*Activity:* Filter the data for lines with the word "可把它理解为该方向的一种具体实现或问题重述" and copy those lines.

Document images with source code

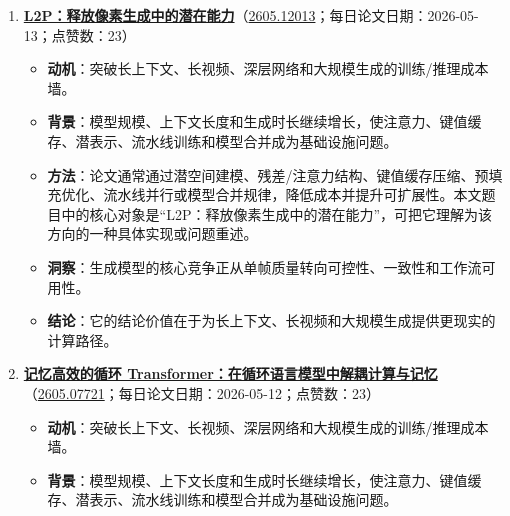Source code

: \begin{enumerate}[leftmargin=1.5em]
\begin{itemize}[leftmargin=1.5em]
    \item \textbf{背景}：模型规模、上下文长度和生成时长继续增长，使注意力、键值缓存、潜表示、流水线训练和模型合并成为基础设施问题。
    \item \textbf{方法}：论文通常通过潜空间建模、残差/注意力结构、键值缓存压缩、预填充优化、流水线并行或模型合并规律，降低成本并提升可扩展性。本文题目中的核心对象是“超越最后一层：用于视觉词元化的多层表征融合”，可把它理解为该方向的一种具体实现或问题重述。
    \item \textbf{洞察}：生成模型的核心竞争正从单帧质量转向可控性、一致性和工作流可用性。
    \item \textbf{结论}：它的结论价值在于为长上下文、长视频和大规模生成提供更现实的计算路径。
  \end{itemize}
  \item \textbf{\href{https://huggingface.co/papers/2605.12013}{L2P：释放像素生成中的潜在能力}}（\href{https://arxiv.org/abs/2605.12013}{2605.12013}；每日论文日期：2026-05-13；点赞数：23）
  \begin{itemize}[leftmargin=1.5em]
    \item \textbf{动机}：突破长上下文、长视频、深层网络和大规模生成的训练/推理成本墙。
    \item \textbf{背景}：模型规模、上下文长度和生成时长继续增长，使注意力、键值缓存、潜表示、流水线训练和模型合并成为基础设施问题。
    \item \textbf{方法}：论文通常通过潜空间建模、残差/注意力结构、键值缓存压缩、预填充优化、流水线并行或模型合并规律，降低成本并提升可扩展性。本文题目中的核心对象是“L2P：释放像素生成中的潜在能力”，可把它理解为该方向的一种具体实现或问题重述。
    \item \textbf{洞察}：生成模型的核心竞争正从单帧质量转向可控性、一致性和工作流可用性。
    \item \textbf{结论}：它的结论价值在于为长上下文、长视频和大规模生成提供更现实的计算路径。
  \end{itemize}
  \item \textbf{\href{https://huggingface.co/papers/2605.07721}{记忆高效的循环 Transformer：在循环语言模型中解耦计算与记忆}}（\href{https://arxiv.org/abs/2605.07721}{2605.07721}；每日论文日期：2026-05-12；点赞数：23）
  \begin{itemize}[leftmargin=1.5em]
    \item \textbf{动机}：突破长上下文、长视频、深层网络和大规模生成的训练/推理成本墙。
    \item \textbf{背景}：模型规模、上下文长度和生成时长继续增长，使注意力、键值缓存、潜表示、流水线训练和模型合并成为基础设施问题。

\end{itemize}
\end{enumerate}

*Finished exercise:*
    \item \textbf{方法}：论文通常通过潜空间建模、残差/注意力结构、键值缓存压缩、预填充优化、流水线并行或模型合并规律，降低成本并提升可扩展性。本文题目中的核心对象是“超越最后一层：用于视觉词元化的多层表征融合”，可把它理解为该方向的一种具体实现或问题重述。
    \item \textbf{方法}：论文通常通过潜空间建模、残差/注意力结构、键值缓存压缩、预填充优化、流水线并行或模型合并规律，降低成本并提升可扩展性。本文题目中的核心对象是“L2P：释放像素生成中的潜在能力”，可把它理解为该方向的一种具体实现或问题重述。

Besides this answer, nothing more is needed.